What is required
Return each line below holding the string "assumere".
+++ Dataset extract +++
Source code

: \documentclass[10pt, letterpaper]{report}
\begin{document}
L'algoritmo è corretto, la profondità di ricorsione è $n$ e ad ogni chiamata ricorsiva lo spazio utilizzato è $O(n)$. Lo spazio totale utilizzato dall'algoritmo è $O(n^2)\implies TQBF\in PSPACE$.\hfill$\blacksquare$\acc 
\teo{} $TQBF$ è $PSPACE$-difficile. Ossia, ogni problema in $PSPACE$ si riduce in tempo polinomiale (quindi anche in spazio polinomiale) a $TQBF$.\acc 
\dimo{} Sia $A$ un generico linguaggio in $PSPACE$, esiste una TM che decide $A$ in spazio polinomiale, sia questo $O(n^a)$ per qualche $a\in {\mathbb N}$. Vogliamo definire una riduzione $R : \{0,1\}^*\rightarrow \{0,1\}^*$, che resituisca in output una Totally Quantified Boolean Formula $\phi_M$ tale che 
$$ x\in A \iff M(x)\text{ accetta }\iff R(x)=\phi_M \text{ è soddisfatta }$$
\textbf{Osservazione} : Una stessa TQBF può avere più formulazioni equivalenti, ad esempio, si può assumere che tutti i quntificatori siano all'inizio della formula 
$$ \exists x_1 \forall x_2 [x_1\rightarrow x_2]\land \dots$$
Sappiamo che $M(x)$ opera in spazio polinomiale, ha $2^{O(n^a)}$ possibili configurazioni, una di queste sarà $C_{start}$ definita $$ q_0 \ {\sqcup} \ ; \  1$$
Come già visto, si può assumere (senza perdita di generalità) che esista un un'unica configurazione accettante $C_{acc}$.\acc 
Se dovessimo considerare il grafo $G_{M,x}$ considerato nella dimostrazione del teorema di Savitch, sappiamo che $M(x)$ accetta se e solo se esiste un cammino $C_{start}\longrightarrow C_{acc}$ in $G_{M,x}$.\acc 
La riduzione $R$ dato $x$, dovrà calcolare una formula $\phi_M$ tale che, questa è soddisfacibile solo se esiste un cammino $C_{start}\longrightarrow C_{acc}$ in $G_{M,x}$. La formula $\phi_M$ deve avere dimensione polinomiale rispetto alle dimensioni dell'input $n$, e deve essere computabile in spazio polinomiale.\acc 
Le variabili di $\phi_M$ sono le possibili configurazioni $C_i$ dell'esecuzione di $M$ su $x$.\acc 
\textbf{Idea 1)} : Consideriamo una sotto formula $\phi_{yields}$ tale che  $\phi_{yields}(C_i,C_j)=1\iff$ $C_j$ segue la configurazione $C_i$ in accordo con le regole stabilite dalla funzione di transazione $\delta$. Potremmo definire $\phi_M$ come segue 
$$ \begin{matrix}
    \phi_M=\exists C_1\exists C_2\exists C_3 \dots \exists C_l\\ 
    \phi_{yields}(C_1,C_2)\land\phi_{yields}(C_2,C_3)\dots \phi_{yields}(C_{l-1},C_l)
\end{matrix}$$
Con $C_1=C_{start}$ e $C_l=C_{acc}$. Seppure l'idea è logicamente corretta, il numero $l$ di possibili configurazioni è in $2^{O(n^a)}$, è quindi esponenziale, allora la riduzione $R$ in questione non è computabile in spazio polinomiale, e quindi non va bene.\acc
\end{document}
+++
+++ Dataset extract +++
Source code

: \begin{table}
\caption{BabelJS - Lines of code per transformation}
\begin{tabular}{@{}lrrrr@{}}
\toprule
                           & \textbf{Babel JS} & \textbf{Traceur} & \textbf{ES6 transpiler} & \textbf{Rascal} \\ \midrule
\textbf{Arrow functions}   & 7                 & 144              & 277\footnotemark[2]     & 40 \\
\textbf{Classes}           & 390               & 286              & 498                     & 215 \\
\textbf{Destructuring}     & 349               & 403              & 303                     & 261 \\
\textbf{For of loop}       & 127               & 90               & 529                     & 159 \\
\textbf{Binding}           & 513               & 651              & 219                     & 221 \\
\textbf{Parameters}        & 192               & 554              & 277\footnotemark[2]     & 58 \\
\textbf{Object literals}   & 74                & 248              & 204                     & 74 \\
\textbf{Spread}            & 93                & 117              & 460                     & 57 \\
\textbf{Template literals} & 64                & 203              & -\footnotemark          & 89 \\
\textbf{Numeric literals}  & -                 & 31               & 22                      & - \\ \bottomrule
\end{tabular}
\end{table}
+++
+++ Dataset extract +++
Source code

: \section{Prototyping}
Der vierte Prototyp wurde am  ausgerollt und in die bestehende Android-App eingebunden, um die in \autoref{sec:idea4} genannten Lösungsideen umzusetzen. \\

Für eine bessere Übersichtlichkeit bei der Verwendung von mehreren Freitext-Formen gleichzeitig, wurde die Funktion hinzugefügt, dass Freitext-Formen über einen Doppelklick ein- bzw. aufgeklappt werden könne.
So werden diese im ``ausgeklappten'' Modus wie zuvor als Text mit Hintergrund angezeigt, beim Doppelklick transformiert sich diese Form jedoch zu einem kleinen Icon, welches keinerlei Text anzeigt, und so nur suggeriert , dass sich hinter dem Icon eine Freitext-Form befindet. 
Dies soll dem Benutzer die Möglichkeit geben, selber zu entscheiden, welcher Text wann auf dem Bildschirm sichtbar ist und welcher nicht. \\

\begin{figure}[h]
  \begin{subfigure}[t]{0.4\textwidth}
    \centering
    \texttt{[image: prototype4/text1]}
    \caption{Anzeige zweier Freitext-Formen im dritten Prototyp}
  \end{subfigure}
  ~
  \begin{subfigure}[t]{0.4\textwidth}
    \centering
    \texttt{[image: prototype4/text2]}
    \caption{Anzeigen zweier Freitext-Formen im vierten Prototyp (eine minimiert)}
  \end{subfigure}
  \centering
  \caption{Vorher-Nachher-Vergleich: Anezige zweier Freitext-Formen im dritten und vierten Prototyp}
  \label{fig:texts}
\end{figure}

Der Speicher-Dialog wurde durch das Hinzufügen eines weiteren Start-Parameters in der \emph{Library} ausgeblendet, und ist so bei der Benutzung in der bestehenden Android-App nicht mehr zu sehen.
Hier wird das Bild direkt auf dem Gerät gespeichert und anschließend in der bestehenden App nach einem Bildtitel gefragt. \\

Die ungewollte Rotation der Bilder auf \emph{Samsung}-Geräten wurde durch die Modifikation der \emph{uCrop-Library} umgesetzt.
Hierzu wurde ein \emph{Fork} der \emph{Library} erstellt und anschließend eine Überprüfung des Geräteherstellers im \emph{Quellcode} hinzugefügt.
+++
Task solution
\textbf{Osservazione} : Una stessa TQBF può avere più formulazioni equivalenti, ad esempio, si può assumere che tutti i quntificatori siano all'inizio della formula 
Come già visto, si può assumere (senza perdita di generalità) che esista un un'unica configurazione accettante $C_{acc}$.\acc 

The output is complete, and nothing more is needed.